How organizations can prepare for rogue AI

Cybertechnologies. Network security technologies. Banner. Wallpaper. Generated AI

By Ari Kamlani, Senior AI Solutions Architect and Principal Data Scientist at Beyond Limits

Rogue AI, or an autonomous artificial intelligence system that commits potentially dangerous acts, may take many forms and can bring with it varying levels of severity, threats, or harm. Intelligent systems, while incredibly useful and full of great potential, can still malfunction, exhibiting misbehavior in an unexpected and undesirable manner. Some of these malfunctions may be known and articulated when designing the system, but oftentimes, many may fly under the radar due to learned behavior, lack of behavioral testing, or because they only emerge when exposed to different environments than intended.

This could take the form of an airplane malfunctioning mid-flight, causing the system to maneuver and navigate incorrectly. Data breaches that occur on a system protected by AI, exposing confidential or proprietary information, that may not be encrypted or redacted. There have been countless occurrences of companies exposing private data, either due to incorrect or no company policies in place or cybersecurity incidents — rogue AI may further complicate these situations.
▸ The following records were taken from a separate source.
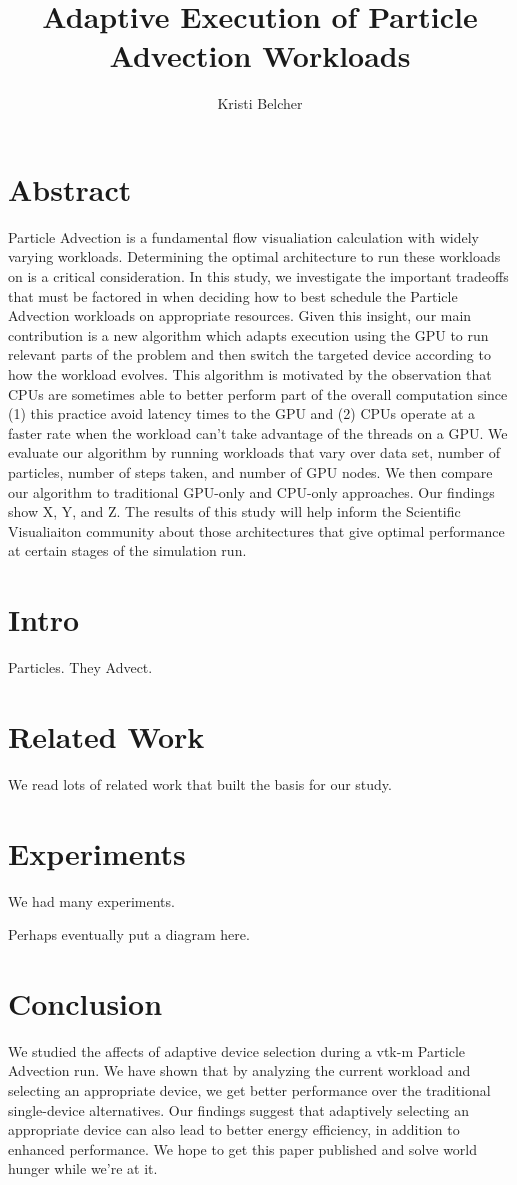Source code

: \documentclass{IEEEtran}
\title{Adaptive Execution of Particle Advection Workloads}
\author{Kristi Belcher}
\begin{document}
\maketitle
\section{Abstract}
Particle Advection is a fundamental flow visualiation calculation with widely varying workloads. 
%
Determining the optimal architecture to run these workloads on is a critical consideration. 
%
In this study, we investigate the important tradeoffs that must be factored in when deciding how to best schedule the Particle Advection workloads on appropriate resources. 
%
Given this insight, our main contribution is a new algorithm which adapts execution using the GPU to run relevant parts of the problem and then switch the targeted device according to how the workload evolves.
%
This algorithm is motivated by the observation that CPUs are sometimes able to better perform part of the overall computation since (1) this practice avoid latency times to the GPU and (2) CPUs operate at a faster rate when the workload can't take advantage of the threads on a GPU.
%
We evaluate our algorithm by running workloads that vary over data set, number of particles, number of steps taken, and number of GPU nodes.
%
We then compare our algorithm to traditional GPU-only and CPU-only approaches.
%
Our findings show X, Y, and Z.
%
The results of this study will help inform the Scientific Visualiaiton community about those architectures that give optimal performance at certain stages of the simulation run.
\section{Intro}
Particles. They Advect.
%
\section{Related Work}
We read lots of related work that built the basis for our study.
%
\section{Experiments}
We had many experiments.
%
\begin{center}
 Perhaps eventually put a diagram here.
\end{center}
%
\section{Conclusion}
We studied the affects of adaptive device selection during a vtk-m Particle Advection run. 
%
We have shown that by analyzing the current workload and selecting an appropriate device, we get better performance over the traditional single-device alternatives. 
%
Our findings suggest that adaptively selecting an appropriate device can also lead to better energy efficiency, in addition to enhanced performance. 
%
We hope to get this paper published and solve world hunger while we're at it.
%
\end{document}
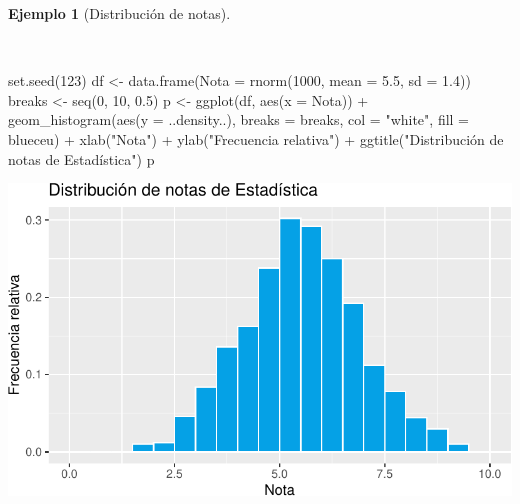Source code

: \documentclass[
  a4paper,
]{scrreport}
\newenvironment{Shaded}{\begin{snugshade}}{\end{snugshade}}
\newcommand{\AttributeTok}[1]{\textcolor[rgb]{0.40,0.45,0.13}{#1}}
\newcommand{\DecValTok}[1]{\textcolor[rgb]{0.68,0.00,0.00}{#1}}
\newcommand{\FloatTok}[1]{\textcolor[rgb]{0.68,0.00,0.00}{#1}}
\newcommand{\FunctionTok}[1]{\textcolor[rgb]{0.28,0.35,0.67}{#1}}
\newcommand{\NormalTok}[1]{\textcolor[rgb]{0.00,0.23,0.31}{#1}}
\newcommand{\OtherTok}[1]{\textcolor[rgb]{0.00,0.23,0.31}{#1}}
\newcommand{\SpecialCharTok}[1]{\textcolor[rgb]{0.37,0.37,0.37}{#1}}
\newcommand{\StringTok}[1]{\textcolor[rgb]{0.13,0.47,0.30}{#1}}
\theoremstyle{plain}
\theoremstyle{definition}
\theoremstyle{definition}
\newtheorem{example}{Ejemplo}[chapter]
\theoremstyle{remark}
\begin{document}
\begin{example}[Distribución de
notas]\protect\hypertarget{exm-distribucion-notas}{}\label{exm-distribucion-notas}

~

\begin{Shaded}
\begin{Highlighting}[]
\FunctionTok{set.seed}\NormalTok{(}\DecValTok{123}\NormalTok{)}
\NormalTok{df }\OtherTok{\textless{}{-}} \FunctionTok{data.frame}\NormalTok{(}\AttributeTok{Nota =} \FunctionTok{rnorm}\NormalTok{(}\DecValTok{1000}\NormalTok{, }\AttributeTok{mean =} \FloatTok{5.5}\NormalTok{, }\AttributeTok{sd =} \FloatTok{1.4}\NormalTok{))}
\NormalTok{breaks }\OtherTok{\textless{}{-}} \FunctionTok{seq}\NormalTok{(}\DecValTok{0}\NormalTok{, }\DecValTok{10}\NormalTok{, }\FloatTok{0.5}\NormalTok{)}
\NormalTok{p }\OtherTok{\textless{}{-}} \FunctionTok{ggplot}\NormalTok{(df, }\FunctionTok{aes}\NormalTok{(}\AttributeTok{x =}\NormalTok{ Nota)) }\SpecialCharTok{+}
    \FunctionTok{geom\_histogram}\NormalTok{(}\FunctionTok{aes}\NormalTok{(}\AttributeTok{y =}\NormalTok{ ..density..), }\AttributeTok{breaks =}\NormalTok{ breaks, }\AttributeTok{col =} \StringTok{"white"}\NormalTok{, }\AttributeTok{fill =}\NormalTok{ blueceu) }\SpecialCharTok{+}
    \FunctionTok{xlab}\NormalTok{(}\StringTok{"Nota"}\NormalTok{) }\SpecialCharTok{+}
    \FunctionTok{ylab}\NormalTok{(}\StringTok{"Frecuencia relativa"}\NormalTok{) }\SpecialCharTok{+}
    \FunctionTok{ggtitle}\NormalTok{(}\StringTok{"Distribución de notas de Estadística"}\NormalTok{)}
\NormalTok{p}
\end{Highlighting}
\end{Shaded}

\includegraphics{02-estadistica-descriptiva_files/figure-pdf/histograma-notas-1.pdf}

\end{example}
\end{document}
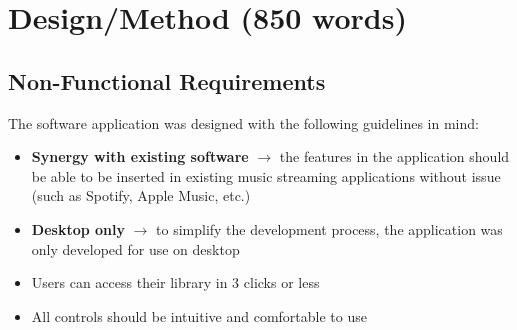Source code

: \chapter{Design/Method (850 words)}

\section{Non-Functional Requirements}
The software application was designed with the following guidelines in mind:\begin{itemize}
    \item \textbf{
        Synergy with existing software
    } \(\to\) the features in the application should be able to be inserted in existing music streaming applications without issue (such as Spotify, Apple Music, etc.) %
    \item \textbf{
        Desktop only
    } \(\to\) to simplify the development process, the application was only developed for use on desktop
    \item Users can access their library in 3 clicks or less %
    \item All controls should be intuitive and comfortable to use
\end{itemize} %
Beyond the misbehavior, AI systems can be easily misused by organizations and individuals when put into practice. Today, companies must understand what rogue AI is, the risks it poses, and how they can responsibly prepare their AI systems to prevent rogue outcomes.

Understanding Rogue AI

Today, unless an AI system was specifically designed to be a malevolent security threat, the threat of rogue AI wreaking havoc is small. AI is not and will not become self-aware (at least, not anytime soon). The real threats are autonomous AI systems designed to respond to perceived threats.
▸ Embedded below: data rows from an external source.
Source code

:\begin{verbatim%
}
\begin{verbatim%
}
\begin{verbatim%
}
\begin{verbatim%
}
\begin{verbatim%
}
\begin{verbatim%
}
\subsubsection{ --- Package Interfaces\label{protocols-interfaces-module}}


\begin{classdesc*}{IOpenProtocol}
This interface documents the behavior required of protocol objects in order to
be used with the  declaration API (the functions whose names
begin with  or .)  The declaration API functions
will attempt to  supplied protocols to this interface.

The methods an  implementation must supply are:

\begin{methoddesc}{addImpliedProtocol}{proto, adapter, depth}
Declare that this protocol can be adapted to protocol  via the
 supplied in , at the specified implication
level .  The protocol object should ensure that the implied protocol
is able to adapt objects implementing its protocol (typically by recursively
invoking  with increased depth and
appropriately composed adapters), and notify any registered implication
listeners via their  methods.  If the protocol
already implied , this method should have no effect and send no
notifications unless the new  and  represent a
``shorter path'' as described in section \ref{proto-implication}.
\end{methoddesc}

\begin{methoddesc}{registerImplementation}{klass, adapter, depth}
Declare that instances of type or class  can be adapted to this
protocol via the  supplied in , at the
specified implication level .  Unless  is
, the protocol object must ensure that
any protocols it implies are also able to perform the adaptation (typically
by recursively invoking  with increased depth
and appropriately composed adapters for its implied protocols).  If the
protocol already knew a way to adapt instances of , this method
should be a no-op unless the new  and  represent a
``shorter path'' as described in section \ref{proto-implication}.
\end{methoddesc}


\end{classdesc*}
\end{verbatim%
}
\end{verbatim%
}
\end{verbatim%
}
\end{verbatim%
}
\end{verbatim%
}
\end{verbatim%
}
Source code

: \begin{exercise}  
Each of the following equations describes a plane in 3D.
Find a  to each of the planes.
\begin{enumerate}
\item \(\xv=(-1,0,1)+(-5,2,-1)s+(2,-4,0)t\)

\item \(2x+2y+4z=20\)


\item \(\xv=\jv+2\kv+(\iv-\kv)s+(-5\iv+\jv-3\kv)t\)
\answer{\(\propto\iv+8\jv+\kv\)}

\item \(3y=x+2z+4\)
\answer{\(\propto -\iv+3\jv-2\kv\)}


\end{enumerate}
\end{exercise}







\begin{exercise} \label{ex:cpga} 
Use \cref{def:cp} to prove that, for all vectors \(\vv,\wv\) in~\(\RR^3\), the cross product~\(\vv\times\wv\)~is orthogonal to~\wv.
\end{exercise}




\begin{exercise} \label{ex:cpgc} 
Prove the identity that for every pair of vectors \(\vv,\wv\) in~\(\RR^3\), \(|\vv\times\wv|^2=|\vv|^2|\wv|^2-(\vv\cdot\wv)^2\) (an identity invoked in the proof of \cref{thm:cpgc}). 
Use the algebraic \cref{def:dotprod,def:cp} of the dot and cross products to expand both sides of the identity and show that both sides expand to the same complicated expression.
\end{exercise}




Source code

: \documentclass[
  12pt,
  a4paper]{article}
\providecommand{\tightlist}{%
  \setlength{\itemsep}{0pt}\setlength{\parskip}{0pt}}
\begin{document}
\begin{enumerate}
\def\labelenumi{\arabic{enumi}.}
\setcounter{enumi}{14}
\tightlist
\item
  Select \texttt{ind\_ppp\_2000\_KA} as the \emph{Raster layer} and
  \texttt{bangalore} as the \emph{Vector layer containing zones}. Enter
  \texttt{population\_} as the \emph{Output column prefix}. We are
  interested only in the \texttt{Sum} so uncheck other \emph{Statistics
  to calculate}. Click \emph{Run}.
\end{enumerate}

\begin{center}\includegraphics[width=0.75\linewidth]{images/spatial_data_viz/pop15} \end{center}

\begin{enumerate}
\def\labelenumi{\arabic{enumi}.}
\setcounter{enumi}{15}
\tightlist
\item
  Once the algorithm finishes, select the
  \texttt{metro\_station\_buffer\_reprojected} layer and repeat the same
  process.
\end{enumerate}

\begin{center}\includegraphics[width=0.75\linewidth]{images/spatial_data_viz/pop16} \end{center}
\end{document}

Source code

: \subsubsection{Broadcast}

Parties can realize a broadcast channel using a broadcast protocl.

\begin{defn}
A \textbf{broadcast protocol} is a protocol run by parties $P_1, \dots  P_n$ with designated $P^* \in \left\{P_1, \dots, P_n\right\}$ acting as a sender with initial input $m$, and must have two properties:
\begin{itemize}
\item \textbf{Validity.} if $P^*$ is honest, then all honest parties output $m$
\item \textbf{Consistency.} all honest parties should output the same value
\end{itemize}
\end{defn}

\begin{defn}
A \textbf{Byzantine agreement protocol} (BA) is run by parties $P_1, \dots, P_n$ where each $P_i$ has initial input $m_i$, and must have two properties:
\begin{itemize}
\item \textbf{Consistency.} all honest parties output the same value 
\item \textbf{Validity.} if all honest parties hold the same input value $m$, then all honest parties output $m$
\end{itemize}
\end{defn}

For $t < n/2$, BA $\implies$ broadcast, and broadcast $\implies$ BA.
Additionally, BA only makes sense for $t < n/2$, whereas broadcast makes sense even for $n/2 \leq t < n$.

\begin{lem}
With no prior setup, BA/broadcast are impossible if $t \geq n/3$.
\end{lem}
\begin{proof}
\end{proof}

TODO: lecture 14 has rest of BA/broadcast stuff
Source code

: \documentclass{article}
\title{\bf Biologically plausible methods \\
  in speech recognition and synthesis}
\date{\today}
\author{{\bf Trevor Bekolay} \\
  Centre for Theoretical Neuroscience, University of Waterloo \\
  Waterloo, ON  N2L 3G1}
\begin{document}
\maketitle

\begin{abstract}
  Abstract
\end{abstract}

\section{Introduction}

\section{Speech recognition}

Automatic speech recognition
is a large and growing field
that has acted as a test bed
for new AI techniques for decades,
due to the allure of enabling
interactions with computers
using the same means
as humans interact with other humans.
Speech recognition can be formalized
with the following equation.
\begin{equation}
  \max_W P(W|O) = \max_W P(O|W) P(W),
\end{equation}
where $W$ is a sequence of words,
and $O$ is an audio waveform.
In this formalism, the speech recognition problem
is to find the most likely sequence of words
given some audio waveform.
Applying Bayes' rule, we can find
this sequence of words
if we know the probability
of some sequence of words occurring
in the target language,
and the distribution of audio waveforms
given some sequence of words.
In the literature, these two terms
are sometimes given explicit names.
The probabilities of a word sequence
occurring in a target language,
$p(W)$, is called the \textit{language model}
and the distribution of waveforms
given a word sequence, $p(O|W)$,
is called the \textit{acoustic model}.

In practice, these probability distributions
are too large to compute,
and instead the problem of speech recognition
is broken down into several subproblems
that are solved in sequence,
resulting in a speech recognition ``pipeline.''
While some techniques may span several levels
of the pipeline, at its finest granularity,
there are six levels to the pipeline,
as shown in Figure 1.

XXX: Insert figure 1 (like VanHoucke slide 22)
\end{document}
In contrast to the better performing models — the “offensive” side of AI — rogue AI focuses on the “defensive” side, understanding, reasoning, and being proactive to protect and prevent conditions of what can go wrong. This is common in the info security space, where ‘red teams’ are integrated internally to play an adversarial role.

For example, an automated nuclear response system that is designed to fight back in case human leaders were unable to respond to an attack. At a high-level, the system would monitor channels for nuclear attack, and if detected, alert response channels. If all response channels were unresponsive, the AI might assume they were incapacitated and initiate an automated retaliation. It is possible to “jailbreak AI” or trick it such a system into believing there is an attack and that it cannot get a response, leading to inadvertent nuclear war.

While this is not technically “rogue,” the AI could pose a security threat simply because of how the system is designed. While many less existential scenarios exist, the important message is that security threats emerge because of how AI and systems interact, are built and used, not because of the AI itself.

Weighing the Potential Risk

When AI is deployed, progressing from sensory behavior towards that of judgement, decision control, and actions, undesirable behavior can have potentially dangerous effects. When humans transfer partial or full control to an intelligent system to influence decisions or act, there is a risk of placing trust where it shouldn’t be.

For example, if an illogical or immoral recommendation is given to a person, they can judge its utility and decide to pivot, try again, or optimize. But if this control is transferred to intelligent systems, not only may error rates potentially increase, those responses or actions could be highly questionable. This feedback loop is highly desirable and important when the actions and errors have high risk, impact, or decisions have high uncertainty.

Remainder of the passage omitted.